Tight timelines and incomplete data are the biggest hurdles, because sometimes you have a few hours to figure out which sustainability issues truly matter and only a few days to perform the analysis and provide the investment committee with the required information. The best deal teams combine the data available to them with industry benchmarks and market insight to build clear, practical financial estimates, and they stay pragmatic with analysis and estimates; instead of targeting perfect predictions, they use sound, pragmatic estimates and leverage AI-enabled solutions to make sharp, confident decisions even with limited time and incomplete data.

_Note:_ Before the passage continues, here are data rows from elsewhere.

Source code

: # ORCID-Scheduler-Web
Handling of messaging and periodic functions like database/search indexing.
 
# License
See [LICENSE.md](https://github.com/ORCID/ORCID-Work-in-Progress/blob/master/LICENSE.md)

Sustainability will be at the heart of most deals, shifting from a sustainability office issue to a broader, business-led strategy; as climate risks intensify and expectations for corporate responsibility rise, driven by both regulatory pressure and stakeholder demand, integrating sustainability across the business will no longer be optional. Connecting more meaningful, data-driven analysis pre-close and developing a better articulated roadmap post-close will become standard practice, though it will still vary depending on the nature of the deal. Emerging tools such as agentic AI and advanced data analytics will sharpen these insights, helping dealmakers act faster and with greater confidence to capture the value at risk and realize the full potential for value creation at exit. Sustainability is a value creation driver, and capturing and estimating the value from key sustainability issues is an exciting opportunity to build a more resilient future across the value chain.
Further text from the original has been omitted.